By: Muharem Cero
The genocide against the Bosniaks of Srebrenica and the wider area of Podrinje was tailored to the war objective, strategically designed and logistically supported. Recognized as a crime against humanity and qualified as the first genocide in Europe after the Second World War, with its creators and perpetrators convicted by the Hague verdicts to sentences ranging from life to long-term imprisonment, not only those in the structures of the political and military parastate of the Republika Srpska, but also those across the Drina.
Nevertheless, it (the genocide) has been violently challenged - institutionally, in the media and in a number of other ways… coated in the language of hatred and the narrative of innocence.
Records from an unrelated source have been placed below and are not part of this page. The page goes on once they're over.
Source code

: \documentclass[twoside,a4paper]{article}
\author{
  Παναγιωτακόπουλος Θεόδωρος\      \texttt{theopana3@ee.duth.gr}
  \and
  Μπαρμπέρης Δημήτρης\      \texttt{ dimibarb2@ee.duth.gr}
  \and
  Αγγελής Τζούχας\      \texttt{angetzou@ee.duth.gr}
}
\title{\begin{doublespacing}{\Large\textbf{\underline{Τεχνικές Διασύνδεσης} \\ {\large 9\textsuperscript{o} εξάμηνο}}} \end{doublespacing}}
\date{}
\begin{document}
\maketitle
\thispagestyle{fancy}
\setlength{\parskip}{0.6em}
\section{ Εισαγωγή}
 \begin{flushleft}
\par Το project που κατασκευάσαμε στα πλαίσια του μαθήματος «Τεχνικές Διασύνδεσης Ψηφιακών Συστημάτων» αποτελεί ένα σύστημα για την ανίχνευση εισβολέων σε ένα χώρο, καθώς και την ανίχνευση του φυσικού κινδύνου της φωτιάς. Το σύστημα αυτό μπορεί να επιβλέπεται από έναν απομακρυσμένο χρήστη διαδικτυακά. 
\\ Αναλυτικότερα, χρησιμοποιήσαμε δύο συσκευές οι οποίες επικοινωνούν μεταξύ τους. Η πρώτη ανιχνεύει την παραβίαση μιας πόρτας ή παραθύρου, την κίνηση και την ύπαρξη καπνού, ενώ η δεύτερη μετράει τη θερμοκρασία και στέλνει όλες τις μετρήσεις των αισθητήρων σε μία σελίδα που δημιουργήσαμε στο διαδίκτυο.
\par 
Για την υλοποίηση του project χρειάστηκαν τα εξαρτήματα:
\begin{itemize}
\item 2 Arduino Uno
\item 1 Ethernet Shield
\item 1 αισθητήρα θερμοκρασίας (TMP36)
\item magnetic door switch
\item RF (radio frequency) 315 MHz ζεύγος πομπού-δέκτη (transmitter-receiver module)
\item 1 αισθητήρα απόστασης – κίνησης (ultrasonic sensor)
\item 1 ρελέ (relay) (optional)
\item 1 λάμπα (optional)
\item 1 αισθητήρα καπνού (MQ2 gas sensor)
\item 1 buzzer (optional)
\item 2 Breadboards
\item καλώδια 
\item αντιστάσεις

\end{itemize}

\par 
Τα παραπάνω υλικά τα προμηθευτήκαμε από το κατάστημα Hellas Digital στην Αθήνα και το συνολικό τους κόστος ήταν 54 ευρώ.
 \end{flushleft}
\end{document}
The war against Bosnia had as its goal the creation of pure ethnic territories according to the ideas of the ideologues of the Great Serbia nationalism, as today's narrative would put it - the creation of the so-called 'Serb world'. The contestation continues and will continue for a long time, as the catharsis is a slow, painful generational process. Regardless of how noisy, irritating and opposed to the Hague judgments the denial of the international criminal qualification of genocide is, the meaning of its duration has another, no longer so hidden a goal, which corresponds precisely to the idea of a 'Serb world'.
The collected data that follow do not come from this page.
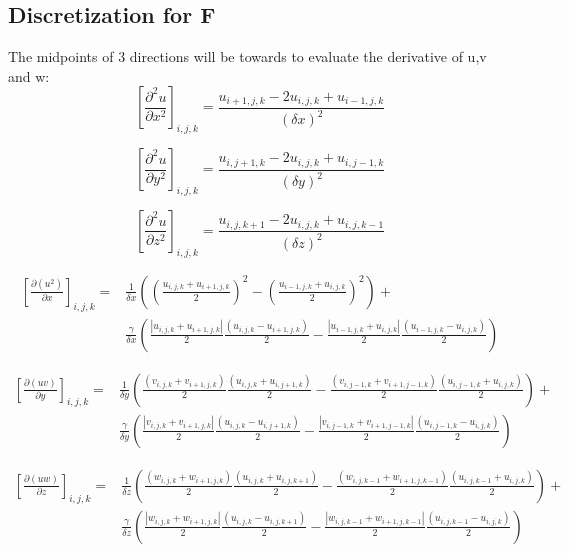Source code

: \documentclass{article}%
\begin{document}
\subsection{Discretization for F}
The midpoints of 3 directions will be towards to evaluate the derivative of u,v and w:\\
\begin{equation}
\left[\frac{\partial^2 u}{\partial x^2}\right]_{i,j,k} =
\frac{u_{i+1,j,k} - 2u_{i,j,k} + u_{i-1,j,k}}{(\delta x)^2}
\end{equation}

\begin{equation}
\left[\frac{\partial^2 u}{\partial y^2}\right]_{i,j,k} =
\frac{u_{i,j+1,k} - 2u_{i,j,k} + u_{i,j-1,k}}{(\delta y)^2}
\end{equation}

\begin{equation}
\left[\frac{\partial^2 u}{\partial z^2}\right]_{i,j,k} =
\frac{u_{i,j,k+1} - 2u_{i,j,k} + u_{i,j,k-1}}{(\delta z)^2}
\end{equation}

\begin{equation}
\begin{split}
\left[\frac{\partial(u^2)}{\partial x}\right]_{i,j,k} = &
\frac{1}{\delta x}
\left(
	\left(\frac{u_{i,j,k}+u_{i+1,j,k}}{2}\right)^2 -
	\left(\frac{u_{i-1,j,k}+u_{i,j,k}}{2}\right)^2
\right) + \\
& \frac{\gamma}{\delta x}
\left(
	\frac{|u_{i,j,k}+u_{i+1,j,k}|}{2} \frac{(u_{i,j,k}-u_{i+1,j,k})}{2} -
	\frac{|u_{i-1,j,k}+u_{i,j,k}|}{2} \frac{(u_{i-1,j,k}-u_{i,j,k})}{2}
\right)
\end{split}
\end{equation}

\begin{equation}
\begin{split}
\left[\frac{\partial(uv)}{\partial y}\right]_{i,j,k} = &
\frac{1}{\delta y}
\left(
	\frac{(v_{i,j,k}+v_{i+1,j,k})}{2} \frac{(u_{i,j,k}+u_{i,j+1,k})}{2} -
	\frac{(v_{i,j-1,k}+v_{i+1,j-1,k})}{2} \frac{(u_{i,j-1,k}+u_{i,j,k})}{2}
\right) + \\
& \frac{\gamma}{\delta y}
\left(
	\frac{|v_{i,j,k}+v_{i+1,j,k}|}{2} \frac{(u_{i,j,k}-u_{i,j+1,k})}{2} -
	\frac{|v_{i,j-1,k}+v_{i+1,j-1,k}|}{2} \frac{(u_{i,j-1,k}-u_{i,j,k})}{2}
\right)
\end{split}
\end{equation}

\begin{equation}
\begin{split}
\left[\frac{\partial(uw)}{\partial z}\right]_{i,j,k} = &
\frac{1}{\delta z}
\left(
	\frac{(w_{i,j,k}+w_{i+1,j,k})}{2} \frac{(u_{i,j,k}+u_{i,j,k+1})}{2} -
	\frac{(w_{i,j,k-1}+w_{i+1,j,k-1})}{2} \frac{(u_{i,j,k-1}+u_{i,j,k})}{2}
\right) + \\
& \frac{\gamma}{\delta z}
\left(
	\frac{|w_{i,j,k}+w_{i+1,j,k}|}{2} \frac{(u_{i,j,k}-u_{i,j,k+1})}{2} -
	\frac{|w_{i,j,k-1}+w_{i+1,j,k-1}|}{2} \frac{(u_{i,j,k-1}-u_{i,j,k})}{2}
\right)
\end{split}
\end{equation}
\end{document}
The denial of genocide is not the final act of its ‘verification’, it is merely the noise and dust of a false narrative in the function of achieving the real goal of the committed genocide. Ergo, the ‘landocide’ is its verification.
Landocide is the killing of the future existence of followers tired of genocide on the projected territory of the war goal, the realization of the Great-Serbia concept. The euphemism of what is now called, it should be said again, the 'Serb world'.
Although contested and legally prohibited, the ‘landocide’ is being implemented without consequences or reaction from the international community and the Dayton state institutions in Bosnia and Herzegovina.
It should be said that the property, meadows and fields, forests and private estates of those killed in the genocide without heirs, undisputedly according to the Law on Real Rights of the RS, become or have already become the property of those who were their executioners in a direct and indirect way!
No matter how undisputed law of the RS is in accordance with the competences from the Constitution of Bosnia and Herzegovina, it contains an unsustainable moral, ethical and human dimension. It would be expected that the property of the victims of the genocide without legal heirs, would be registered as the property of the state of Bosnia and Herzegovina or, alternatively, of the Memorial Center in Potočari, and the income from its employment would be spent on many a form of maintenance of Bosnian society in the territory where the genocide was committed.
The victims of the genocide were not only the owners of the enumerated property, but also the expected followers of the legal regulations on denationalization and restitution of property on behalf of the class of confiscated considerable forest and agricultural land properties. Murder by land dispossession happens to the living, to those scattered around the world, away from the place of the genocide. Due to various bureaucratic shenanigans, the living are left without their property in the RS, with the same goal of creating a Serb country, they are left without their meadows, fields, pastures and forests, and again, unfortunately, without any response and help from the state institutions of BiH, as well as the international community. The story comes full circle and is confirmed - the genocide gets paid off by the landicide.
Indeed, in order to achieve its political interests, the RS had unilaterally passed the law on restitution and partially implemented it up to the point where then the High Representative declared it an unconstitutional act and obliged the state of BiH to pass that law - as the only competent body - in the Parliament of BiH, which unfortunately did not happen and there is no indication when and if it will at all.
The law of the RS was segregating and discriminatory and, according to the ethnic principle, it returned property only to the ethnic majority in the said area, without evidence that any confiscated property in Srebrenica and the wider Podrinje was returned to members of the ethnic minority.
The lack of international and intra-Bosnian initiative gives space to the Greater Serbia project, so that it, freely and without punishment, achieves its goals of ‘ethnicizing’ the entity’s land somewhat more slowly, in accordance with the original goal.
It is quite easy to see that such goals are hidden in the ultimate objective and behind the so-called 'legitimate policies' which, by means of political synergy, is already slowly drawing the outlines
of the Bosniak ghetto. We should trust in international and God's justice that evil cannot and must not be rewarded but, at the same time, strongly wish for the emergence of political structures as well as people who will know how to get rid of such anti-Bosnian agendas and end the war against Bosnia with the triumph of its victory.
The appearance of such policies and such people must and can only happen with the support of those structures, whatever they may be, which we recognize as that part of the international community and its institutions that declaratively participate in the project of the creation of civil BiH.